What Is Zeek?
Zeek is a passive, open-source network traffic analyzer. Many operators use Zeek as a network security monitor (NSM) to support investigations of suspicious or malicious activity. Zeek also supports a wide range of traffic analysis tasks beyond the security domain, including performance measurement and troubleshooting.
The first benefit a new user derives from Zeek is the extensive set of logs describing network activity. These logs include not only a comprehensive record of every connection seen on the wire, but also application-layer transcripts. These include all HTTP sessions with their requested URIs, key headers, MIME types, and server responses; DNS requests with replies; SSL certificates; key content of SMTP sessions; and much more. By default, Zeek writes all this information into well-structured tab-separated or JSON log files suitable for post-processing with external software. Users can also choose to have external databases or SIEM products consume, store, process, and present the data for querying.
In addition to the logs, Zeek comes with built-in functionality for a range of analysis and detection tasks, including extracting files from HTTP sessions, detecting malware by interfacing to external registries, reporting vulnerable versions of software seen on the network, identifying popular web applications, detecting SSH brute-forcing, validating SSL certificate chains, and much more.
In addition to shipping such powerful functionality “out of the box,” Zeek is a fully customizable and extensible platform for traffic analysis. Zeek provides users a domain-specific, Turing-complete scripting language for expressing arbitrary analysis tasks. Think of the Zeek language as a “domain-specific Python” (or Perl): just like Python, the system comes with a large set of pre-built functionality (the “standard library”), yet users can also put Zeek to use in novel ways by writing custom code. Indeed, all of Zeek’s default analyses, including logging, are done via scripts; no specific analysis is hard-coded into the core of the system.
Zeek runs on commodity hardware and hence provides a low-cost alternative to expensive proprietary solutions. In many ways Zeek exceeds the capabilities of other network monitoring tools, which typically remain limited to a small set of hard-coded analysis tasks. Zeek is not a classic signature-based intrusion detection system (IDS); while it supports such standard functionality as well, Zeek’s scripting language facilitates a much broader spectrum of very different approaches to finding malicious activity.

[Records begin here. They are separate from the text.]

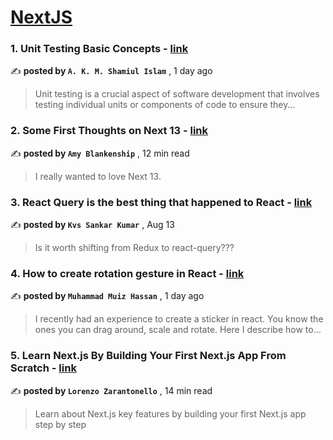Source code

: 
<h1><a href=https://medium.com/tag/nextjs/recommended target="_blank" rel="noopener noreferrer">NextJS</a></h1>
<h3>1. Unit Testing Basic Concepts - <a href=https://medium.com/@shamiul-islam/unit-testing-basic-concepts-f626d72c1805?source=tag_recommended_feed---------0-84----------nextjs----------688a3576_eb36_4ba9_a8da_8f7d0ec991d6------- target="_blank" rel="noopener noreferrer">link</a></h3>

✍️ **posted by `A. K. M. Shamiul Islam`** <date> , 1 day ago</date>

<blockquote>Unit testing is a crucial aspect of software development that involves testing individual units or components of code to ensure they…</blockquote>

<h3>2. Some First Thoughts on Next 13 - <a href=https://medium.com/better-programming/some-first-thoughts-on-next-13-922a6a6c5200?source=tag_recommended_feed---------1-107----------nextjs----------688a3576_eb36_4ba9_a8da_8f7d0ec991d6------- target="_blank" rel="noopener noreferrer">link</a></h3>

✍️ **posted by `Amy Blankenship`** <date> , 12 min read</date>

<blockquote>I really wanted to love Next 13.</blockquote>

<h3>3. React Query is the best thing that happened to React - <a href=https://medium.com/@kvs.sankar23/react-query-is-the-best-thing-that-happened-to-react-abd92553e953?source=tag_recommended_feed---------2-85----------nextjs----------688a3576_eb36_4ba9_a8da_8f7d0ec991d6------- target="_blank" rel="noopener noreferrer">link</a></h3>

✍️ **posted by `Kvs Sankar Kumar`** <date> , Aug 13</date>

<blockquote>Is it worth shifting from Redux to react-query???</blockquote>

<h3>4. How to create rotation gesture in React - <a href=https://medium.com/@muizhassan83/how-to-create-rotate-gesture-in-react-be1c2dd7fb24?source=tag_recommended_feed---------3-84----------nextjs----------688a3576_eb36_4ba9_a8da_8f7d0ec991d6------- target="_blank" rel="noopener noreferrer">link</a></h3>

✍️ **posted by `Muhammad Muiz Hassan`** <date> , 1 day ago</date>

<blockquote>I recently had an experience to create a sticker in react. You know the ones you can drag around, scale and rotate. Here I describe how to…</blockquote>

<h3>5. Learn Next.js By Building Your First Next.js App From Scratch - <a href=https://medium.com/gitconnected/learn-next-js-by-building-your-first-next-js-app-from-scratch-8ec7cc93a9cb?source=tag_recommended_feed---------4-107----------nextjs----------688a3576_eb36_4ba9_a8da_8f7d0ec991d6------- target="_blank" rel="noopener noreferrer">link</a></h3>

✍️ **posted by `Lorenzo Zarantonello`** <date> , 14 min read</date>

<blockquote>Learn about Next.js key features by building your first Next.js app step by step</blockquote>

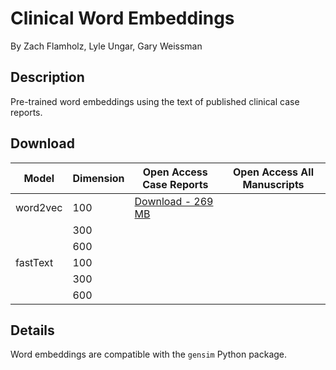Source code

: # Clinical Word Embeddings

By Zach Flamholz, Lyle Ungar, Gary Weissman

## Description
Pre-trained word embeddings using the text of published clinical case reports.

## Download

| Model | Dimension | Open Access Case Reports | Open Access All Manuscripts |
| ---- | --------- | ------------------------- | -------------------------- |
| word2vec | 100 | [Download - 269 MB](https://upenn.box.com/s/6sqzqvcunar39324adgy8qncm7yam6hu) | |
|          | 300 | | |
|          | 600 | | |
| fastText | 100 | | |
|          | 300 | | |
|          | 600 | | |


## Details

Word embeddings are compatible with the `gensim` Python package.




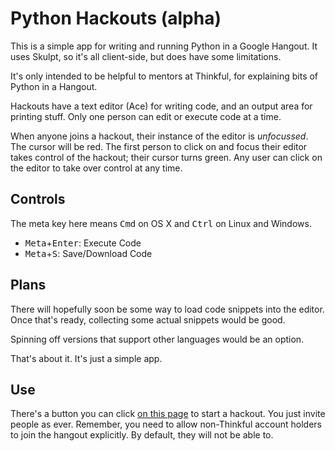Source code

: # Python Hackouts (alpha)

This is a simple app for writing and running Python in a Google Hangout. It
uses Skulpt, so it's all client-side, but does have some limitations.

It's only intended to be helpful to mentors at Thinkful, for explaining bits
of Python in a Hangout.

Hackouts have a text editor (Ace) for writing code, and an output area for
printing stuff. Only one person can edit or execute code at a time.

When anyone joins a hackout, their instance of the editor is *unfocussed*.
The cursor will be red. The first person to click on and focus their editor
takes control of the hackout; their cursor turns green. Any user can click
on the editor to take over control at any time.

## Controls

The meta key here means <kbd>Cmd</kbd> on OS X and <kbd>Ctrl</kbd> on Linux
and Windows.

- <kbd>Meta</kbd>+<kbd>Enter</kbd>: Execute Code
- <kbd>Meta</kbd>+<kbd>S</kbd>: Save/Download Code

## Plans

There will hopefully soon be some way to load code snippets into the editor.
Once that's ready, collecting some actual snippets would be good.

Spinning off versions that support other languages would be an option.

That's about it. It's just a simple app.

## Use

There's a button you can click [on this page][1] to start a hackout. You
just invite people as ever. Remember, you need to allow non-Thinkful account
holders to join the hangout explicitly. By default, they will not be able to.

[1]: http://pyhackouts.appspot.com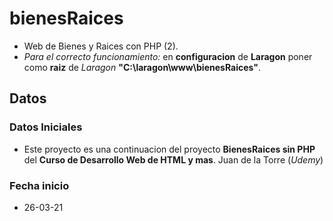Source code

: # bienesRaices
- Web de Bienes y Raices con PHP (2).    
- *Para el correcto funcionamiento:* en **configuracion** de **Laragon** poner como **raiz** de *Laragon* **"C:\laragon\www\bienesRaices"**.      

## Datos

### Datos Iniciales

- Este proyecto es una continuacion del proyecto **BienesRaices sin PHP** del **Curso de Desarrollo Web de HTML y mas**. Juan de la Torre (*Udemy*)    

### Fecha inicio  
   
- 26-03-21     




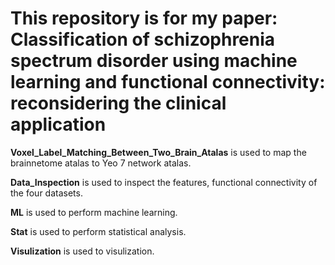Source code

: # This repository is for my paper: Classification of schizophrenia spectrum disorder using machine learning and functional connectivity: reconsidering the clinical application

<font >**Voxel_Label_Matching_Between_Two_Brain_Atalas**</font> is used to map the brainnetome atalas to Yeo 7 network atalas.  

<font >**Data_Inspection**</font> is used to inspect the features, functional connectivity of the four datasets.    

<font >**ML**</font> is used to perform machine learning.  

<font >**Stat**</font> is used to perform statistical analysis.  

<font >**Visulization**</font> is used to visulization.   


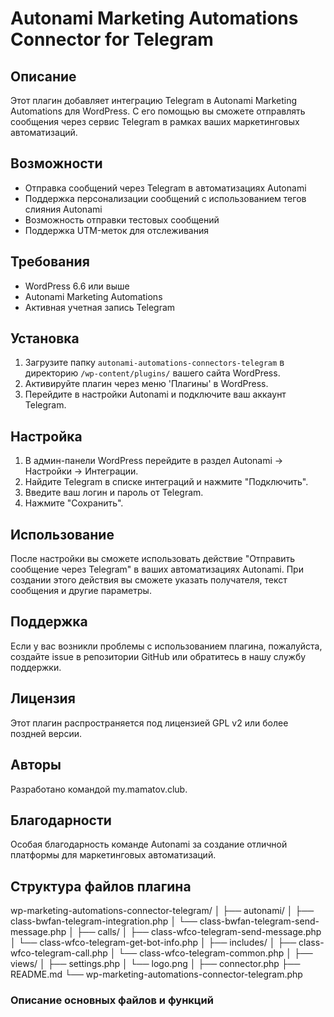 # Autonami Marketing Automations Connector for Telegram

## Описание

Этот плагин добавляет интеграцию Telegram в Autonami Marketing Automations для WordPress. С его помощью вы сможете отправлять сообщения через сервис Telegram в рамках ваших маркетинговых автоматизаций.

## Возможности

- Отправка сообщений через Telegram в автоматизациях Autonami
- Поддержка персонализации сообщений с использованием тегов слияния Autonami
- Возможность отправки тестовых сообщений
- Поддержка UTM-меток для отслеживания

## Требования

- WordPress 6.6 или выше
- Autonami Marketing Automations
- Активная учетная запись Telegram

## Установка

1. Загрузите папку `autonami-automations-connectors-telegram` в директорию `/wp-content/plugins/` вашего сайта WordPress.
2. Активируйте плагин через меню 'Плагины' в WordPress.
3. Перейдите в настройки Autonami и подключите ваш аккаунт Telegram.

## Настройка

1. В админ-панели WordPress перейдите в раздел Autonami -> Настройки -> Интеграции.
2. Найдите Telegram в списке интеграций и нажмите "Подключить".
3. Введите ваш логин и пароль от Telegram.
4. Нажмите "Сохранить".

## Использование

После настройки вы сможете использовать действие "Отправить сообщение через Telegram" в ваших автоматизациях Autonami. При создании этого действия вы сможете указать получателя, текст сообщения и другие параметры.

## Поддержка

Если у вас возникли проблемы с использованием плагина, пожалуйста, создайте issue в репозитории GitHub или обратитесь в нашу службу поддержки.

## Лицензия

Этот плагин распространяется под лицензией GPL v2 или более поздней версии.

## Авторы

Разработано командой my.mamatov.club.

## Благодарности

Особая благодарность команде Autonami за создание отличной платформы для маркетинговых автоматизаций.

## Структура файлов плагина


wp-marketing-automations-connector-telegram/
│
├── autonami/
│   ├── class-bwfan-telegram-integration.php
│   └── class-bwfan-telegram-send-message.php
│
├── calls/
│   ├── class-wfco-telegram-send-message.php
│   └── class-wfco-telegram-get-bot-info.php
│
├── includes/
│   ├── class-wfco-telegram-call.php
│   └── class-wfco-telegram-common.php
│
├── views/
│   ├── settings.php
│   └── logo.png
│
├── connector.php
├── README.md
└── wp-marketing-automations-connector-telegram.php


### Описание основных файлов и функций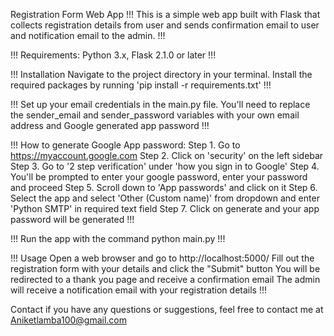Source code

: Registration Form Web App
!!!
This is a simple web app built with Flask that collects registration details from user and sends confirmation email to user and notification email to the admin.
!!!

!!!
Requirements: Python 3.x, Flask 2.1.0 or later
!!!

!!!
Installation
Navigate to the project directory in your terminal.
Install the required packages by running 'pip install -r requirements.txt'
!!!

!!!
Set up your email credentials in the main.py file. You'll need to replace the sender_email and sender_password variables with your own email address and Google generated app password
!!!

!!!
How to generate Google App password:
Step 1. Go to https://myaccount.google.com
Step 2. Click on 'security' on the left sidebar
Step 3. Go to '2 step verification' under 'how you sign in to Google'
Step 4. You'll be prompted to enter your google password, enter your password and proceed
Step 5. Scroll down to 'App passwords' and click on it
Step 6.  Select the app and select 'Other (Custom name)' from dropdown and enter 'Python SMTP' in required text field
Step 7. Click on generate and your app password will be generated
!!!

!!!
Run the app with the command python main.py
!!!

!!!
Usage
Open a web browser and go to http://localhost:5000/
Fill out the registration form with your details and click the "Submit" button
You will be redirected to a thank you page and receive a confirmation email
The admin will receive a notification email with your registration details
!!!

Contact if you have any questions or suggestions, feel free to contact me at Aniketlamba100@gmail.com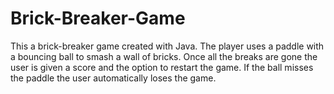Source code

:# Brick-Breaker-Game
This a brick-breaker game created with Java.
The player uses a paddle with a bouncing ball to smash a wall of bricks. 
Once all the breaks are gone the user is given a score and the option to restart the game. 
If the ball misses the paddle the user automatically loses the game.

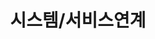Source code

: ---
title: "시스템/서비스연계"
linkTitle: "시스템/서비스연계"
description: "시스템/서비스연계"
url: /common-component/system-service-linkage/
menu:
  depth:
    weight: 8
    parent: "common-component"
    identifier: "system-service-linkage"
---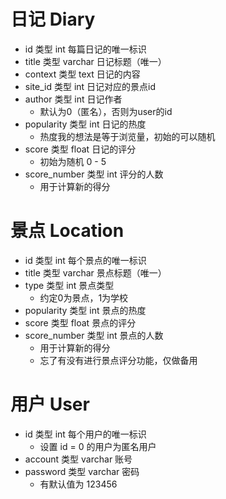# 日记 Diary
- id                      类型 int                  每篇日记的唯一标识
- title                  类型 varchar           日记标题（唯一）
- context            类型 text                日记的内容
- site_id            类型 int                   日记对应的景点id
- author              类型 int                   日记作者
	- 默认为0（匿名），否则为user的id
- popularity        类型 int                   日记的热度
	- 热度我的想法是等于浏览量，初始的可以随机
- score               类型 float                日记的评分
	- 初始为随机  0 - 5
- score_number 类型 int                  评分的人数
	- 用于计算新的得分

# 景点 Location
- id                      类型 int                  每个景点的唯一标识
- title                  类型 varchar          景点标题（唯一）
- type                 类型 int                  景点类型
	- 约定0为景点，1为学校
- popularity        类型 int                  景点的热度
- score               类型 float                景点的评分
- score_number 类型 int                  景点的人数
	- 用于计算新的得分
	- 忘了有没有进行景点评分功能，仅做备用

# 用户 User
- id                      类型 int                   每个用户的唯一标识
	- 设置 id = 0 的用户为匿名用户
- account            类型 varchar           账号
- password         类型 varchar           密码
	- 有默认值为 123456
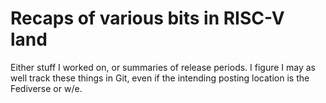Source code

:# Recaps of various bits in RISC-V land

Either stuff I worked on, or summaries of release periods.
I figure I may as well track these things in Git, even if the intending posting location is the
Fediverse or w/e.
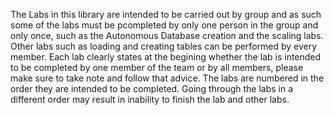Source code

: The Labs in this library are intended to be carried out by group and as such some of the labs 
must be pcompleted by only one person in the group and only once, such as the Autonomous Database creation
and the scaling labs. Other labs such as loading and creating tables can be performed by every member.
Each lab clearly states at the begining whether the lab is intended to be completed by one member of the 
team or by all members, please make sure to take note and follow that advice.
The labs are numbered in the order they are intended to be completed. Going through the labs in a different 
order may result in inability to finish the lab and other labs.
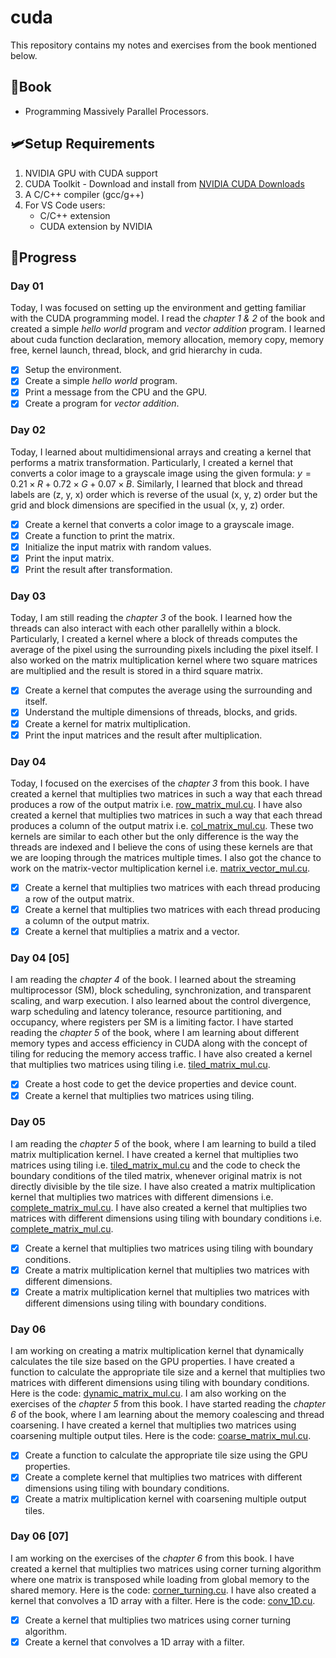 # **cuda** 
This repository contains my notes and exercises from the book mentioned below. 

## **📗Book**
- Programming Massively Parallel Processors.  

## **🛩️Setup Requirements**
1. NVIDIA GPU with CUDA support
2. CUDA Toolkit - Download and install from [NVIDIA CUDA Downloads](https://developer.nvidia.com/cuda-downloads)
3. A C/C++ compiler (gcc/g++)
4. For VS Code users:
   - C/C++ extension
   - CUDA extension by NVIDIA

## **🚀Progress**

### **Day 01**  
Today, I was focused on setting up the environment and getting familiar with the CUDA programming model. I read the *chapter 1 & 2* of the book and created a simple *hello world* program and *vector addition* program. I learned about cuda function declaration, memory allocation, memory copy, memory free, kernel launch, thread, block, and grid hierarchy in cuda. 

- [x] Setup the environment.
- [x] Create a simple *hello world* program.
- [x] Print a message from the CPU and the GPU.
- [x] Create a program for *vector addition*. 

### **Day 02**
Today, I learned about multidimensional arrays and creating a kernel that performs a matrix transformation. Particularly, I created a kernel that converts a color image to a grayscale image using the given formula: $y = 0.21 \times R + 0.72 \times G + 0.07 \times B$. Similarly, I learned that block and thread labels are (z, y, x) order which is reverse of the usual (x, y, z) order but the grid and block dimensions are specified in the usual (x, y, z) order. 

- [x] Create a kernel that converts a color image to a grayscale image.
- [x] Create a function to print the matrix. 
- [x] Initialize the input matrix with random values. 
- [x] Print the input matrix. 
- [x] Print the result after transformation. 

### **Day 03**
Today, I am still reading the *chapter 3* of the book. I learned how the threads can also interact with each other parallelly within a block. Particularly, I created a kernel where a block of threads computes the average of the pixel using the surrounding pixels including the pixel itself. I also worked on the matrix multiplication kernel where two square matrices are multiplied and the result is stored in a third square matrix. 

- [x] Create a kernel that computes the average using the surrounding and itself.
- [x] Understand the multiple dimensions of threads, blocks, and grids.
- [x] Create a kernel for matrix multiplication. 
- [x] Print the input matrices and the result after multiplication.

### **Day 04**
Today, I focused on the exercises of the *chapter 3* from this book. I have created a kernel that multiplies two matrices in such a way that each thread produces a row of the output matrix i.e. [row_matrix_mul.cu](./exercises/row_matrix_mul.cu). I have also created a kernel that multiplies two matrices in such a way that each thread produces a column of the output matrix i.e. [col_matrix_mul.cu](./exercises/col_matrix_mul.cu). These two kernels are similar to each other but the only difference is the way the threads are indexed and I believe the cons of using these kernels are that we are looping through the matrices multiple times. I also got the chance to work on the matrix-vector multiplication kernel i.e. [matrix_vector_mul.cu](./exercises/matrix_vector_mul.cu).

- [x] Create a kernel that multiplies two matrices with each thread producing a row of the output matrix.
- [x] Create a kernel that multiplies two matrices with each thread producing a column of the output matrix.
- [x] Create a kernel that multiplies a matrix and a vector. 

### **Day 04 [05]**  
I am reading the *chapter 4* of the book. I learned about the streaming multiprocessor (SM), block scheduling, synchronization, and transparent scaling, and warp execution. I also learned about the control divergence, warp scheduling and latency tolerance, resource partitioning, and occupancy, where registers per SM is a limiting factor. I have started reading the *chapter 5* of the book, where I am learning about different memory types and access efficiency in CUDA along with the concept of tiling for reducing the memory access traffic. I have also created a kernel that multiplies two matrices using tiling i.e. [tiled_matrix_mul.cu](./exercises/tiled_matrix_mul.cu).

- [x] Create a host code to get the device properties and device count.
- [x] Create a kernel that multiplies two matrices using tiling. 

### **Day 05**  
I am reading the *chapter 5* of the book, where I am learning to build a tiled matrix multiplication kernel. I have created a kernel that multiplies two matrices using tiling i.e. [tiled_matrix_mul.cu](./exercises/tiled_matrix_mul.cu) and the code to check the boundary conditions of the tiled matrix, whenever original matrix is not directly divisible by the tile size. I have also created a matrix multiplication kernel that multiplies two matrices with different dimensions i.e. [complete_matrix_mul.cu](./day05/complete_matrix_mul.cu). I have also created a kernel that multiplies two matrices with different dimensions using tiling with boundary conditions i.e. [complete_matrix_mul.cu](./day05/complete_matrix_mul.cu).

- [x] Create a kernel that multiplies two matrices using tiling with boundary conditions.  
- [x] Create a matrix multiplication kernel that multiplies two matrices with different dimensions. 
- [x] Create a matrix multiplication kernel that multiplies two matrices with different dimensions using tiling with boundary conditions.

### **Day 06**
I am working on creating a matrix multiplication kernel that dynamically calculates the tile size based on the GPU properties. I have created a function to calculate the appropriate tile size and a kernel that multiplies two matrices with different dimensions using tiling with boundary conditions. Here is the code: [dynamic_matrix_mul.cu](./day06/dynamic_matrix_mul.cu). I am also working on the exercises of the *chapter 5* from this book. I have started reading the *chapter 6* of the book, where I am learning about the memory coalescing and thread coarsening. I have created a kernel that multiplies two matrices using coarsening multiple output tiles. Here is the code: [coarse_matrix_mul.cu](./day06/coarse_matrix_mul.cu).

- [x] Create a function to calculate the appropriate tile size using the GPU properties.
- [x] Create a complete kernel that multiplies two matrices with different dimensions using tiling with boundary conditions.
- [x] Create a matrix multiplication kernel with coarsening multiple output tiles.

### **Day 06 [07]**
I am working on the exercises of the *chapter 6* from this book. I have created a kernel that multiplies two matrices using corner turning algorithm where one matrix is transposed while loading from global memory to the shared memory. Here is the code: [corner_turning.cu](./day06/corner_turning.cu). I have also created a kernel that convolves a 1D array with a filter. Here is the code: [conv_1D.cu](./day07/conv_1D.cu).

- [x] Create a kernel that multiplies two matrices using corner turning algorithm.
- [x] Create a kernel that convolves a 1D array with a filter.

These include semantic misuse detection, anomaly detection, and behavioral analysis.
A large variety of sites deploy Zeek to protect their infrastructure, including many universities, research labs, supercomputing centers, open-science communities, major corporations, and government agencies. Zeek specifically targets high-speed, high-volume network monitoring, and an increasing number of sites are now using the system to monitor their 10GE networks, with some already moving on to 100GE links.
Zeek accommodates high-performance settings by supporting scalable load-balancing. Large sites typically run “Zeek Clusters” in which a high-speed front end load balancer distributes the traffic across an appropriate number of back end PCs, all running dedicated Zeek instances on their individual traffic slices. A central manager system coordinates the process, synchronizing state across the back ends and providing the operators with a central management interface for configuration and access to aggregated logs. Zeek’s integrated management framework, ZeekControl, supports such cluster setups out-of-the-box.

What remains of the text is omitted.